**Assignment:** The count of lines below that include the string "most" is the whole answer.

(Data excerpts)
*****
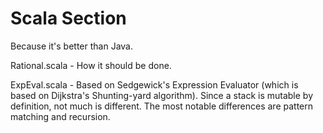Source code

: Scala Section
=============

Because it's better than Java.

Rational.scala - How it should be done.

ExpEval.scala - Based on Sedgewick's Expression Evaluator (which is based on Dijkstra's Shunting-yard algorithm).
Since a stack is mutable by definition, not much is different. The most notable differences are pattern matching and recursion.
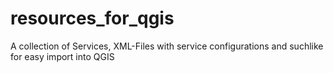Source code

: # resources_for_qgis
A collection of Services, XML-Files with service configurations and suchlike for easy import into QGIS
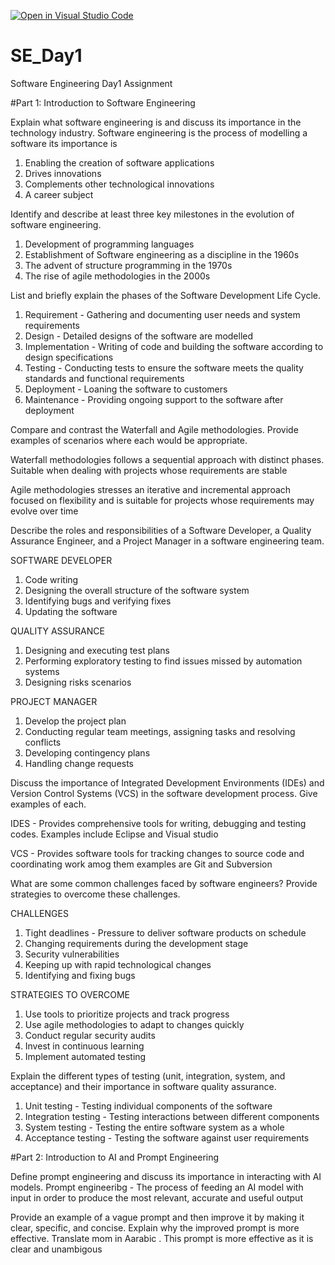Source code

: [![Open in Visual Studio Code](https://classroom.github.com/assets/open-in-vscode-2e0aaae1b6195c2367325f4f02e2d04e9abb55f0b24a779b69b11b9e10269abc.svg)](https://classroom.github.com/online_ide?assignment_repo_id=15567414&assignment_repo_type=AssignmentRepo)
# SE_Day1
Software Engineering Day1 Assignment

#Part 1: Introduction to Software Engineering

Explain what software engineering is and discuss its importance in the technology industry.
Software engineering is the process of modelling a software its importance is 
1. Enabling the creation of software applications
2. Drives innovations
3. Complements other technological innovations
4. A career subject

Identify and describe at least three key milestones in the evolution of software engineering.
1. Development of programming languages
2. Establishment of Software engineering as a discipline in the 1960s
3. The advent of structure programming in the 1970s
4. The rise of agile methodologies in the 2000s

List and briefly explain the phases of the Software Development Life Cycle.
1. Requirement - Gathering and documenting user needs and system requirements
2. Design - Detailed designs of the software are modelled
3. Implementation - Writing of code and building the software according to design specifications
4. Testing - Conducting tests to ensure the software meets the quality standards and functional requirements
5. Deployment - Loaning the software to customers
6. Maintenance - Providing ongoing support to the software after deployment

Compare and contrast the Waterfall and Agile methodologies. Provide examples of scenarios where each would be appropriate.

Waterfall methodologies follows a sequential approach with distinct phases. Suitable when dealing with projects whose requirements are stable

Agile methodologies stresses an iterative and incremental approach focused on flexibility and is suitable for projects whose requirements may evolve over time

Describe the roles and responsibilities of a Software Developer, a Quality Assurance Engineer, and a Project Manager in a software engineering team.

SOFTWARE DEVELOPER
1. Code writing
2. Designing the overall structure of the software system
3. Identifying bugs and verifying fixes
4. Updating the software

QUALITY ASSURANCE
1. Designing and executing test plans
2. Performing exploratory testing to find issues missed by automation systems
3. Designing risks scenarios

PROJECT MANAGER
1. Develop the project plan
2. Conducting regular team meetings, assigning tasks and resolving conflicts
3. Developing contingency plans
4. Handling change requests 

Discuss the importance of Integrated Development Environments (IDEs) and Version Control Systems (VCS) in the software development process. Give examples of each.

IDES - Provides comprehensive tools for writing, debugging and testing codes. Examples include Eclipse and Visual studio
 
 VCS - Provides software tools for tracking changes to source code and coordinating work amog them examples are Git and Subversion

What are some common challenges faced by software engineers? Provide strategies to overcome these challenges.

CHALLENGES
1. Tight deadlines - Pressure to deliver software products on schedule
2. Changing requirements during the development stage
3. Security vulnerabilities
4. Keeping up with rapid technological changes
5. Identifying and fixing bugs

STRATEGIES TO OVERCOME
1. Use tools to prioritize projects and track progress
2. Use agile methodologies to adapt to changes quickly
3. Conduct regular security audits
4. Invest in continuous learning
5. Implement automated testing

Explain the different types of testing (unit, integration, system, and acceptance) and their importance in software quality assurance.
1. Unit testing - Testing individual components of the software
2. Integration testing - Testing interactions between different components
3. System testing - Testing the entire software system as a whole
4. Acceptance testing - Testing the software against user requirements

#Part 2: Introduction to AI and Prompt Engineering

Define prompt engineering and discuss its importance in interacting with AI models.
Prompt engineeribg - The process of feeding an AI model with input in order to produce the most relevant, accurate and useful output

Provide an example of a vague prompt and then improve it by making it clear, specific, and concise. Explain why the improved prompt is more effective.
Translate mom in Aarabic . This prompt is more effective as it is clear and unambigous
*****
**Solution to the problem:** 2